Tag Archives: perl

Fancy a screensaver of all the covers from your eBook collection?

Well, I did, so I wrote a script to do this (Link is to my github page).

screencap of sample digital bookshelf

screencap of sample digital bookshelf

To be precise, it grabs all the ‘cover.jpg’ files that calibre creates in each eBooks sub directory, and copies them into another directory, renaming them to the title of the book as it goes.

I now use a fairly common feature of screensavers to point it at a folder and randomly display images. A kind of digital bookshelf, if you will.

…It does make me realise I have a lot of items from fictionwise (with identical covers), and magazine articles (from Hugo Awards), that don’t look as good as a book cover. Once I learn Python, a plugin to do this from tagged books would be the best option. A project for next year, perhaps, given I have to learn Python first!

Perl Testing: A Developer’s Notebook

By Chromatic and Ian Langworth

Work’s library got this in for me by request; I’ve done a lot of work on a module (Storage::Nexsan::NMP) that I hope to release to CPAN soon, and I’d never got my head round software testing. All the books and articles, and even courses I’d been on stressed the importance of writing them, and then showed simple applications I couldn’t see the point of. Having now written a module (my first for, what, 8 years?), and broken it while adding new functionality, this book made a lot more sense to me, especially as it lays out when and what to test.

Ignore any reviews you see saying its old, or out of date; its the only book I’ve found that actually walks you through what and how of testing from the beginning, rather than assuming you know about testing and want to know how to do it in perl.

Thanks to this book, I now have, including some ideas on how to write functional tests for a module that needs a Nexsan storage unit to connect to for all its functions!

Now I just need the time to write some tests and play around… I’m resisting buying the print and eBook bundle right now, as work have this paper copy and access to the fantastic Safari Books Online, but…..

Tools to backup your google information

While reading assorted Perl themed blogs, I came across David Precious’s code for backing up Google calendar, contacts and reader subscriptions. Since I use all of these myself, partly to sync with my Android phone, I thought making local copies of them would be a good idea, particularly if I deleted some by mistake – easy to do when trialling a new tool or syncing something the wrong way.

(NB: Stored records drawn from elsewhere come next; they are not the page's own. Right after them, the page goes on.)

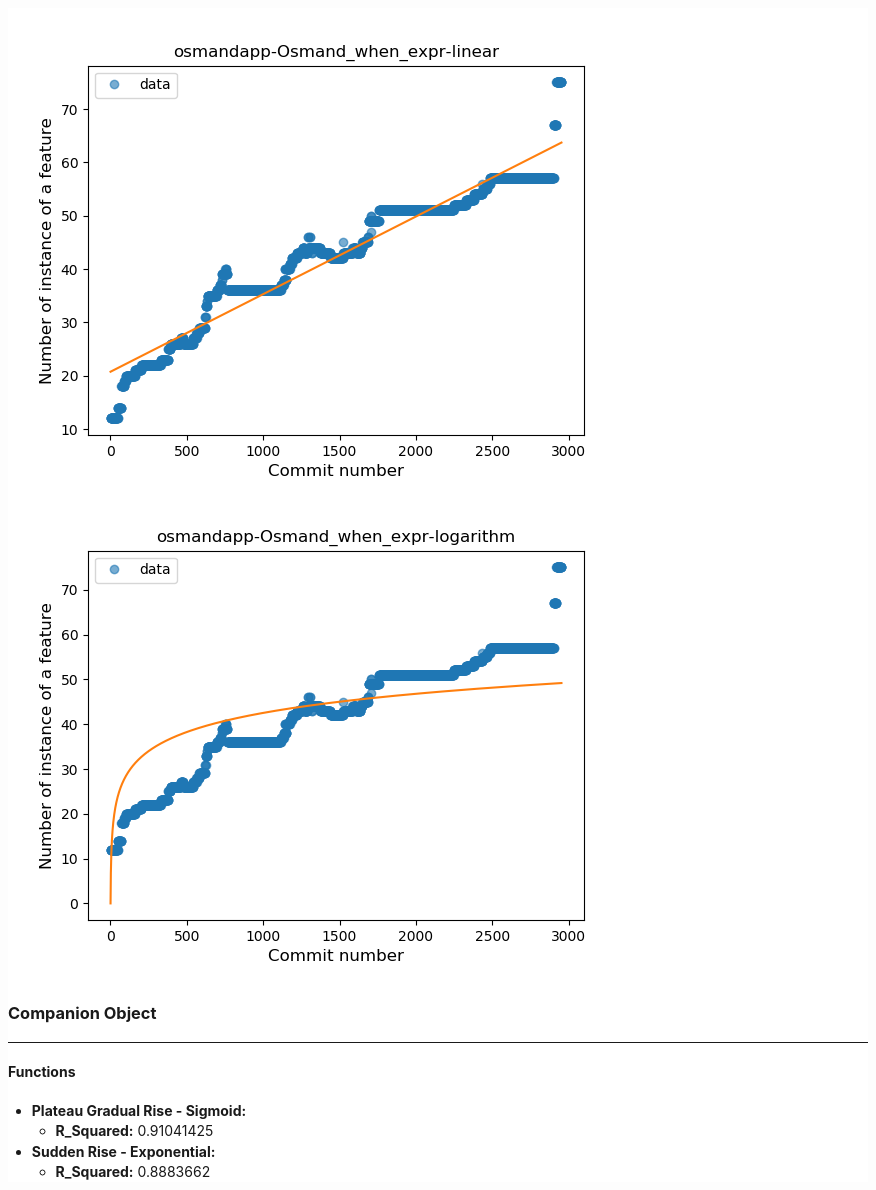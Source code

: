 ![osmandapp-Osmand T1](../plots/osmandapp-Osmand_when_expr_T1.png)
![osmandapp-Osmand T6](../plots/osmandapp-Osmand_when_expr_T6.png)
### <a name="companion_object">Companion Object</a>
----
#### Functions
* **Plateau Gradual Rise - Sigmoid:** ![equation](http://latex.codecogs.com/svg.latex?%5Cfrac%7B-15.364762%7D%7B1%20&plus;%20%5Cepsilon%5E%28--0.00252%28x%20-1796.191683%29%29%7D%20&plus;%2025.023208)
    * **R_Squared:** 0.91041425
* **Sudden Rise - Exponential:** ![equation](http://latex.codecogs.com/svg.latex?-5536.991548x%5E%7B1.000385%7D%20&plus;%200.035686)
    * **R_Squared:** 0.8883662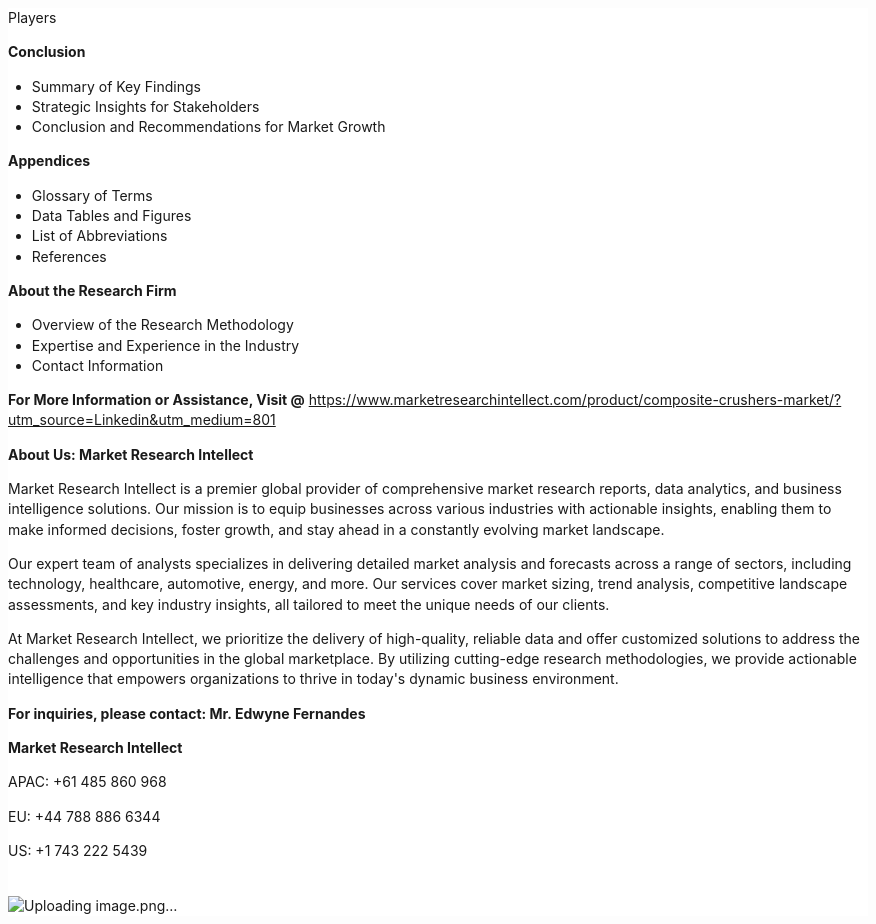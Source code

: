 Players</li></ul><p><strong>Conclusion</strong></p><ul><li>Summary of Key Findings</li><li>Strategic Insights for Stakeholders</li><li>Conclusion and Recommendations for Market Growth</li></ul><p><strong>Appendices</strong></p><ul><li>Glossary of Terms</li><li>Data Tables and Figures</li><li>List of Abbreviations</li><li>References</li></ul><p><strong>About the Research Firm</strong></p><ul><li>Overview of the Research Methodology</li><li>Expertise and Experience in the Industry</li><li>Contact Information</li></ul></div><div class="article-main__content" data-test-id="publishing-text-block"><p><span class="font-[700]"><strong>For More Information or Assistance, Visit @</strong>&nbsp;<a href="https://www.marketresearchintellect.com/product/composite-crushers-market/?utm_source=Linkedin&utm_medium=801">https://www.marketresearchintellect.com/product/composite-crushers-market/?utm_source=Linkedin&utm_medium=801</a></span></p><p><strong>About Us: Market Research Intellect</strong></p><p>Market Research Intellect is a premier global provider of comprehensive market research reports, data analytics, and business intelligence solutions. Our mission is to equip businesses across various industries with actionable insights, enabling them to make informed decisions, foster growth, and stay ahead in a constantly evolving market landscape.</p><p>Our expert team of analysts specializes in delivering detailed market analysis and forecasts across a range of sectors, including technology, healthcare, automotive, energy, and more. Our services cover market sizing, trend analysis, competitive landscape assessments, and key industry insights, all tailored to meet the unique needs of our clients.</p><p>At Market Research Intellect, we prioritize the delivery of high-quality, reliable data and offer customized solutions to address the challenges and opportunities in the global marketplace. By utilizing cutting-edge research methodologies, we provide actionable intelligence that empowers organizations to thrive in today's dynamic business environment.</p><p><strong>For inquiries, please contact: Mr. Edwyne Fernandes</strong></p><p><strong>Market Research Intellect</strong></p><p>APAC: +61 485 860 968</p><p>EU: +44 788 886 6344</p><p>US: +1 743 222 5439</p></div><div class="article-main__content" data-test-id="publishing-text-block">&nbsp;</div>
![Uploading image.png…]()
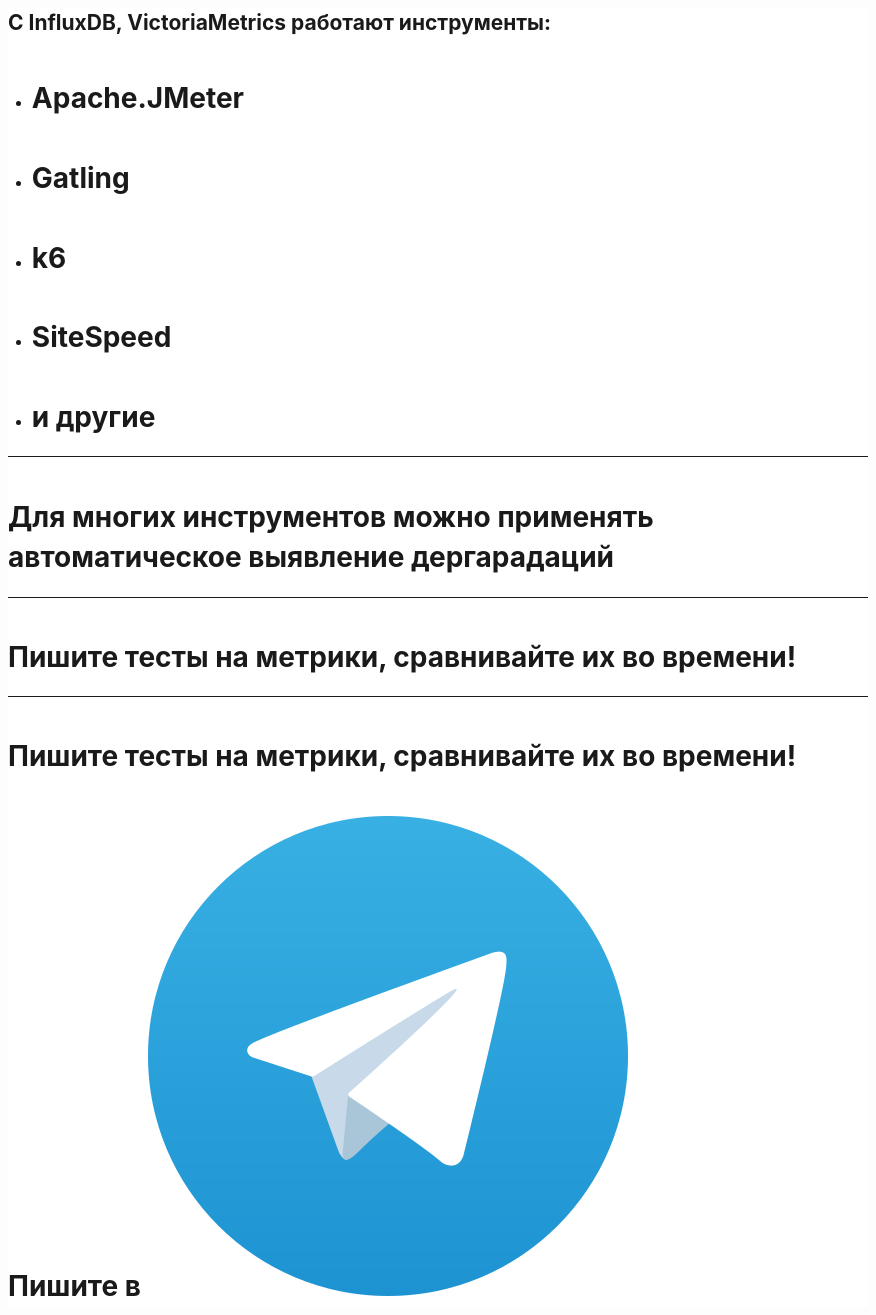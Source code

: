 
## C __InfluxDB__, __VictoriaMetrics__ работают инструменты:

- # Apache.JMeter

- # Gatling
- # k6
- # SiteSpeed
- # __и другие__

---



# Для многих инструментов можно применять __автоматическое__ выявление дергарадаций 

---



# Пишите тесты на метрики, сравнивайте их во времени!

---


# __Пишите тесты на метрики__, сравнивайте их во времени!


# Пишите в ![h:40](themes/img/Telegram_logo.svg)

Unfortunately, his tools worked for everything but Contacts – the bit I was most interested in. Further investigation showed that Google had changed the way they provided for you to export your contacts, and the old link no longer existed (but they had put up a page describing what and why). Fortunately, WWW::Contacts came to the rescue, with a working way to get at the data via the API. In retooling his script to use this, I ended up rewriting it to use my preferred command line/documentation parser, to give a consistent interface (as recommended in ‘Perl Best Practices‘, which I’ve been dipping into a lot at work), this lead to me splitting each backup into a separate function so you can choose to back up all three or just one.

The script is up at my Github page; feel free to fork, submit patches or just download and use!

On a related note, the work into this, partly to look at using App::Addex to manage my contacts data (which I’ve wanted to do since RBS blogged about it in his last year’s advent calendar), made me realise what a poor contacts system the Google Contacts is, especially for addresses – the API and the CSV export has fields for address lines 1 and 2, post code etc, but the interface, and the data, is all stored in the first address line, line breaks and all, making it painful to parse into a more useful format (such as the excel spreadsheet I used to bulk order my Christmas cards from Moonpig this year) – a project for another time perhaps, unless Google improve the way Contacts stores/manages the address data.